EXERCISE REQUIREMENTS>
When you transcribe the listing that follows, keep every line exact and omit the pictures.

GIVEN DATA>

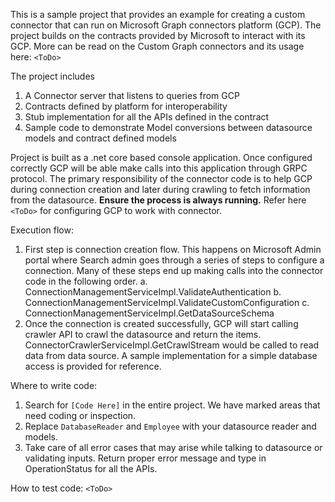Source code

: This is a sample project that provides an example for creating a custom connector that can run on Microsoft Graph connectors platform (GCP). The project builds on the contracts provided by Microsoft to interact with its GCP. More can be read on the Custom Graph connectors and its usage here: `<ToDo>`

The project includes

   1. A Connector server that listens to queries from GCP
   2. Contracts defined by platform for interoperability
   3. Stub implementation for all the APIs defined in the contract
   4. Sample code to demonstrate Model conversions between datasource models and contract defined models

Project is built as a .net core based console application. Once configured correctly GCP will be able make calls into this application through GRPC protocol. The primary responsibility of the connector code is to help GCP during connection creation and later during crawling to fetch information from the datasource. **Ensure the process is always running.** Refer here `<ToDo>` for configuring GCP to work with connector.

Execution flow:

   1. First step is connection creation flow. This happens on Microsoft Admin portal where Search admin goes through a series of steps to configure a connection. Many of these steps end up making calls into the connector code in the following order.
     a. ConnectionManagementServiceImpl.ValidateAuthentication
     b. ConnectionManagementServiceImpl.ValidateCustomConfiguration
     c. ConnectionManagementServiceImpl.GetDataSourceSchema
   2. Once the connection is created successfully, GCP will start calling crawler API to crawl the datasource and return the items. ConnectorCrawlerServiceImpl.GetCrawlStream would be called to read data from data source. A sample implementation for a simple database access is provided for reference.

Where to write code:

   1. Search for `[Code Here]` in the entire project. We have marked areas that need coding or inspection.
   2. Replace `DatabaseReader` and `Employee` with your datasource reader and models.
   3. Take care of all error cases that may arise while talking to datasource or validating inputs. Return proper error message and type in OperationStatus for all the APIs.

How to test code:
    `<ToDo>`
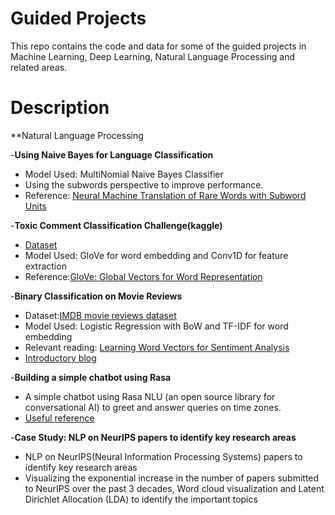 # Guided Projects
 
This repo contains the code and data for some of the guided projects in Machine Learning, Deep Learning, Natural Language Processing and related areas.

# Description

**Natural Language Processing

-**Using Naive Bayes for Language Classification**
   - Model Used: MultiNomial Naive Bayes Classifier
   - Using the subwords perspective to improve performance.
   - Reference: [Neural Machine Translation of Rare Words with Subword Units](https://arxiv.org/abs/1508.07909)
   
-**Toxic Comment Classification Challenge(kaggle)**
  - [Dataset](https://www.kaggle.com/c/jigsaw-toxic-comment-classification-challenge)
  - Model Used: GloVe for word embedding and Conv1D for feature extraction
  - Reference:[GloVe: Global Vectors for Word Representation](https://nlp.stanford.edu/pubs/glove.pdf)
 
-**Binary Classification on Movie Reviews**
  - Dataset:[IMDB movie reviews dataset](http://ai.stanford.edu/~amaas/data/sentiment)
  - Model Used: Logistic Regression with BoW and TF-IDF for word embedding
  - Relevant reading: [Learning Word Vectors for Sentiment Analysis](http://ai.stanford.edu/~amaas/papers/wvSent_acl2011.pdf)
  - [Introductory blog](https://www.analyticsvidhya.com/blog/2020/02/quick-introduction-bag-of-words-bow-tf-idf/)
  
-**Building a simple chatbot using Rasa**
  - A simple chatbot using Rasa NLU (an open source library for conversational AI) to greet and answer queries on time zones.
  - [Useful reference](https://rasa.com/docs/rasa/nlu/about/)
  
-**Case Study: NLP on NeurIPS papers to identify key research areas**
  - NLP on NeurIPS(Neural Information Processing Systems) papers to identify key research areas
  - Visualizing the exponential increase in the number of papers submitted to NeurIPS over the past 3 decades, Word cloud visualization and     Latent Dirichlet Allocation (LDA) to identify the important topics
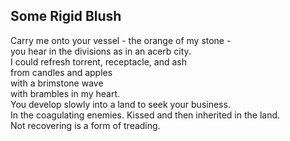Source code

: Some Rigid Blush
----------------
Carry me onto your vessel - the orange of my stone -  
you hear in the divisions as in an acerb city.  
I could refresh torrent, receptacle, and ash  
from candles and apples  
with a brimstone wave  
with brambles in my heart.  
You develop slowly into a land to seek your business.  
In the coagulating enemies. Kissed and then inherited in the land.  
Not recovering is a form of treading.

EXPECTED OUTPUT>
Source code

: This is a sample project that provides an example for creating a custom connector that can run on Microsoft Graph connectors platform (GCP). The project builds on the contracts provided by Microsoft to interact with its GCP. More can be read on the Custom Graph connectors and its usage here: `<ToDo>`

The project includes

   1. A Connector server that listens to queries from GCP
   2. Contracts defined by platform for interoperability
   3. Stub implementation for all the APIs defined in the contract
   4. Sample code to demonstrate Model conversions between datasource models and contract defined models

Project is built as a .net core based console application. Once configured correctly GCP will be able make calls into this application through GRPC protocol. The primary responsibility of the connector code is to help GCP during connection creation and later during crawling to fetch information from the datasource. **Ensure the process is always running.** Refer here `<ToDo>` for configuring GCP to work with connector.

Execution flow:

   1. First step is connection creation flow. This happens on Microsoft Admin portal where Search admin goes through a series of steps to configure a connection. Many of these steps end up making calls into the connector code in the following order.
     a. ConnectionManagementServiceImpl.ValidateAuthentication
     b. ConnectionManagementServiceImpl.ValidateCustomConfiguration
     c. ConnectionManagementServiceImpl.GetDataSourceSchema
   2. Once the connection is created successfully, GCP will start calling crawler API to crawl the datasource and return the items. ConnectorCrawlerServiceImpl.GetCrawlStream would be called to read data from data source. A sample implementation for a simple database access is provided for reference.

Where to write code:

   1. Search for `[Code Here]` in the entire project. We have marked areas that need coding or inspection.
   2. Replace `DatabaseReader` and `Employee` with your datasource reader and models.
   3. Take care of all error cases that may arise while talking to datasource or validating inputs. Return proper error message and type in OperationStatus for all the APIs.

How to test code:
    `<ToDo>`
 # Guided Projects
 
This repo contains the code and data for some of the guided projects in Machine Learning, Deep Learning, Natural Language Processing and related areas.

# Description

**Natural Language Processing

-**Using Naive Bayes for Language Classification**
   - Model Used: MultiNomial Naive Bayes Classifier
   - Using the subwords perspective to improve performance.
   - Reference: [Neural Machine Translation of Rare Words with Subword Units](https://arxiv.org/abs/1508.07909)
   
-**Toxic Comment Classification Challenge(kaggle)**
  - [Dataset](https://www.kaggle.com/c/jigsaw-toxic-comment-classification-challenge)
  - Model Used: GloVe for word embedding and Conv1D for feature extraction
  - Reference:[GloVe: Global Vectors for Word Representation](https://nlp.stanford.edu/pubs/glove.pdf)
 
-**Binary Classification on Movie Reviews**
  - Dataset:[IMDB movie reviews dataset](http://ai.stanford.edu/~amaas/data/sentiment)
  - Model Used: Logistic Regression with BoW and TF-IDF for word embedding
  - Relevant reading: [Learning Word Vectors for Sentiment Analysis](http://ai.stanford.edu/~amaas/papers/wvSent_acl2011.pdf)
  - [Introductory blog](https://www.analyticsvidhya.com/blog/2020/02/quick-introduction-bag-of-words-bow-tf-idf/)
  
-**Building a simple chatbot using Rasa**
  - A simple chatbot using Rasa NLU (an open source library for conversational AI) to greet and answer queries on time zones.
  - [Useful reference](https://rasa.com/docs/rasa/nlu/about/)
  
-**Case Study: NLP on NeurIPS papers to identify key research areas**
  - NLP on NeurIPS(Neural Information Processing Systems) papers to identify key research areas
  - Visualizing the exponential increase in the number of papers submitted to NeurIPS over the past 3 decades, Word cloud visualization and     Latent Dirichlet Allocation (LDA) to identify the important topics
Source code

: Some Rigid Blush
----------------
Carry me onto your vessel - the orange of my stone -  
you hear in the divisions as in an acerb city.  
I could refresh torrent, receptacle, and ash  
from candles and apples  
with a brimstone wave  
with brambles in my heart.  
You develop slowly into a land to seek your business.  
In the coagulating enemies. Kissed and then inherited in the land.  
Not recovering is a form of treading.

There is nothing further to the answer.